Il 9 agosto 2021 l’Intergonvernamental Panel for Climate Change (IPCC ) ha reso pubblica la prima parte del suo 6° Rapporto di Valutazione, la più aggiornata e completa rassegna scientifica sui cambiamenti climatici.
L’allarme che ne emerge è drammatico, riassumibile da un dato su tutti: la probabilità, superiore al 50%, che +1,5°C di riscaldamento globale venga raggiunto fra 10 anni, tracciando una prospettiva ben più grave di quanto stimato nel precedente Rapporto del 2018. Queste valutazioni dovranno necessariamente essere al centro del tavolo delle negoziazioni della Cop26, la Conferenza delle Parti ospitata a Glasgow dall’1 al 12 novembre e anticipata dalla fase preparatoria a Milano dal 30 settembre al 2 ottobre.
Il Focal Point IPCC per l’Italia, punto di incontro tra l’IPCC, comunità scientifica e opinione pubblica nazionale, offre un quadro incontrovertibile e drammatico: le attività umane sono responsabili del riscaldamento medio di 1,1°C già raggiunto. I conseguenti cambiamenti climatici stanno già influenzando ogni regione della Terra. Gli eventi estremi che l’umanità sta subendo aumenteranno con un ulteriore incremento del riscaldamento.
La maggior parte dei cambiamenti a cui stiamo assistendo sono irreversibili. Il Report indica come per ricondurre e limitare l’innalzamento della temperatura media del Pianeta entro 1,5°C a fine secolo, dopo un temporaneo superamento, sia necessario ridurre drasticamente e rapidamente le emissioni di CO2, metano e altri gas serra, e raggiungere emissioni nette di CO2 pari a zero entro metà secolo. Si tratta di una diminuzione di circa il 7% (simile a quella impostaci dai lockdown durante la pandemia) per ciascuno degli anni da oggi al 2050, finalizzata a rimanere entro il “budget di Carbonio residuo” che il Report indica di circa 500 Gton complessive. Senza queste azioni, limitare il riscaldamento a circa 1,5°C o addirittura 2°C sarà un obiettivo fuori da ogni portata, con conseguenze sugli estremi di calore che raggiungerebbero più spesso soglie di tolleranza critiche per l’agricoltura e la salute nonché sull’approvvigionamento idrico e alimentare a causa della siccità agricola ed ecologica, scatenando conseguenze inimagginabili sulle migrazioni climatiche.

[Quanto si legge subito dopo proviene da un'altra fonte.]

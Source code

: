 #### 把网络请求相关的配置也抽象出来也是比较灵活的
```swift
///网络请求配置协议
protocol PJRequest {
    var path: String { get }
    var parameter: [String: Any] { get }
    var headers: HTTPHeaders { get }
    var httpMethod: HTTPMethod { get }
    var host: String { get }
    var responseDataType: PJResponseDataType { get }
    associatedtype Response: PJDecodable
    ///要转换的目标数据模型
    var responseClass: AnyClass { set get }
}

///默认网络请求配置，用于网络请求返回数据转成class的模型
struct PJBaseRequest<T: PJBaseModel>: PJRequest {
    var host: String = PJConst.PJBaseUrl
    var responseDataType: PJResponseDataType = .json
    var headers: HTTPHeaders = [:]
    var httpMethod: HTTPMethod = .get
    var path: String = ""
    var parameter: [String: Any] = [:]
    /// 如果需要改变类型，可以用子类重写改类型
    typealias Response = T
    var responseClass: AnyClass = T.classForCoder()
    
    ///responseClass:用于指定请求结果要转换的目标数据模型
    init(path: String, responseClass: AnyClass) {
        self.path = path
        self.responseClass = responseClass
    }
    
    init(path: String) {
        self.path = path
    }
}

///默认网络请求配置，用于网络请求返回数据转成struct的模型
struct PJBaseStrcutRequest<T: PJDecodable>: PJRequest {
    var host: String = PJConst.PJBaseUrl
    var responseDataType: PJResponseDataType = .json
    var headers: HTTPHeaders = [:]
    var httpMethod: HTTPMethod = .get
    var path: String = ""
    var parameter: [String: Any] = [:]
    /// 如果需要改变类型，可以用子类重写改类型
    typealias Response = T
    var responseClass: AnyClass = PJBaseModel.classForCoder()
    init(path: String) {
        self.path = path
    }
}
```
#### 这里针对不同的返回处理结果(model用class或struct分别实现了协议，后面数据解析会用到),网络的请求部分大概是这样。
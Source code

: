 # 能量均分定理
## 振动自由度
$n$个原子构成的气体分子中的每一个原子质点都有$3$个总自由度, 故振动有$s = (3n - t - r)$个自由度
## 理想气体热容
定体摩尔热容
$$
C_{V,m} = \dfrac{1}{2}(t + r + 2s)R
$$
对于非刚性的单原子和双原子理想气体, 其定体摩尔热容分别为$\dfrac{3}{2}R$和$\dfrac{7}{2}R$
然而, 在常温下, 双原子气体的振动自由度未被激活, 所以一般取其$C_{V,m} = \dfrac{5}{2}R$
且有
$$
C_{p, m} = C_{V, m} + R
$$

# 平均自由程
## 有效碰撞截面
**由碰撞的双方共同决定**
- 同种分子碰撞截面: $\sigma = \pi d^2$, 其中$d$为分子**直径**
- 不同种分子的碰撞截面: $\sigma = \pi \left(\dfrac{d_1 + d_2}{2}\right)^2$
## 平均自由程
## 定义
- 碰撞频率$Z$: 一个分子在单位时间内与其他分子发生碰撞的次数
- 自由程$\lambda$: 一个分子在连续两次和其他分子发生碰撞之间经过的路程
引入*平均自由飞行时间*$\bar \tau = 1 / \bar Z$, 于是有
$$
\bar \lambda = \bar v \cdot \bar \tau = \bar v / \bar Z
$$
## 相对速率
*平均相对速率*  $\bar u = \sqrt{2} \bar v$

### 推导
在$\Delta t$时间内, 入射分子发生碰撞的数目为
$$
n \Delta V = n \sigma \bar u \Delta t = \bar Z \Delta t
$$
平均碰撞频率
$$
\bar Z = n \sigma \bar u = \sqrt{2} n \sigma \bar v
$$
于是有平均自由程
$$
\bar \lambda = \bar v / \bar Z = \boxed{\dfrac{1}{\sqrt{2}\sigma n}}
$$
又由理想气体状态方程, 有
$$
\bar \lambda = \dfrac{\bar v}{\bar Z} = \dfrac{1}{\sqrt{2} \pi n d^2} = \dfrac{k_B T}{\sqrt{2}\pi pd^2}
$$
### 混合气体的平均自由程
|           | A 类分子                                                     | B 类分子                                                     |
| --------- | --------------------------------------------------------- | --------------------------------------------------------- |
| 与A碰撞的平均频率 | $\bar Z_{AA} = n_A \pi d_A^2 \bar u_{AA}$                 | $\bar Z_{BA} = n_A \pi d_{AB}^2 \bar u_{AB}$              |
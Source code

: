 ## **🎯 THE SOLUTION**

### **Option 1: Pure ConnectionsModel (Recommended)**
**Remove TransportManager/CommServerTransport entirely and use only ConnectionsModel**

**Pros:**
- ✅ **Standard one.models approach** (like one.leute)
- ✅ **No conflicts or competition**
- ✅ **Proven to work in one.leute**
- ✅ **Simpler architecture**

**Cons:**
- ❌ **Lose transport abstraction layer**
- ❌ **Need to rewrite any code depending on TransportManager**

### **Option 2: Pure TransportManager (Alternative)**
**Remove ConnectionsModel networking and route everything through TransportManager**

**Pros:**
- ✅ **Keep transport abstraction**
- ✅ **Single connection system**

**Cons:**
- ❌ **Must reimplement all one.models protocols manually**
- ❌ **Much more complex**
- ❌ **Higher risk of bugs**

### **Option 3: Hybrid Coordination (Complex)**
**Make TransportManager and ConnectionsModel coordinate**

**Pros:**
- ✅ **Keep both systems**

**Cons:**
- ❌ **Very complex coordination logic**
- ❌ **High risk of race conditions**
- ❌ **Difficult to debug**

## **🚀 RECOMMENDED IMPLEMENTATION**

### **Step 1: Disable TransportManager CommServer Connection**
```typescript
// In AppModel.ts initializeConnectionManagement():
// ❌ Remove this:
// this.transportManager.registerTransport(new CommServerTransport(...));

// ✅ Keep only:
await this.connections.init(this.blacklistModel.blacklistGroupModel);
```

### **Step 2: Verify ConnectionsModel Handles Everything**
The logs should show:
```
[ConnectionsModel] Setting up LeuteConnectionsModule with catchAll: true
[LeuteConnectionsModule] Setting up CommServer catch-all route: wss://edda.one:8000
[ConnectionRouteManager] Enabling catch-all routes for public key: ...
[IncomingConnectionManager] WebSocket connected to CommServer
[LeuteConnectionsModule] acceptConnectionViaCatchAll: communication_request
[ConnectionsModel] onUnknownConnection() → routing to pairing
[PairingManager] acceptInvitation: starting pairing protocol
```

A questo riguardo Extinction Rebellion ribadisce che tale percorso delineato come il minimo necessario per contenere l’aumento delle temperature a 1,5°C, con superamento solo temporaneo di questo valore, per quanto già non semplice, sia da ritenersi ancora insufficiente a limitare la gravità dei danni irreversibili al clima e agli ecosistemi, nonché assolutamente iniquo rispetto ai nostri figli e alle generazioni future, e chiede quindi con forza che le emissioni zero (assolute e non nette) siano raggiunte molto prima e che la riduzione nei prossimi, cruciali, anni, sia molto più drastica.
La Scienza si è espressa con grande chiarezza e compattezza sulle conseguenze apocalittiche dell’inazione. Strumenti e modelli di previsione degli eventi sono sempre più accurati e ci dicono che il 2021 è l’anno in cui l’umanità decide del proprio futuro e di quello dell’intero Pianeta. Il clima e gli ecosistemi di oggi sono figli delle scelte politiche passate: negli ultimi due anni abbiamo avuto alcuni assaggi dell’Apocalisse che ci attende (pandemia/sindemia, ‘heat dome’, inondazioni , incendi… ).
È necessario comprendere che l’emergenza climatica e ecologica è la più grande sfida che l’umanità abbia mai dovuto affrontare e che solo facendo pressione su chi governa e prende le decisioni avremo la possibilità di contenere i peggiori effetti di questa implosione.
Non possiamo più rinviare il momento di agire, piuttosto dobbiamo agire drasticamente ora. L’emergenza climatica e ecologica non riguarda la prossima generazione: è già tra noi. La nostra generazione è l’ultima che può ancora limitare i danni irreversibili e arrestare il collasso ecosistemico entro i 1,5°C.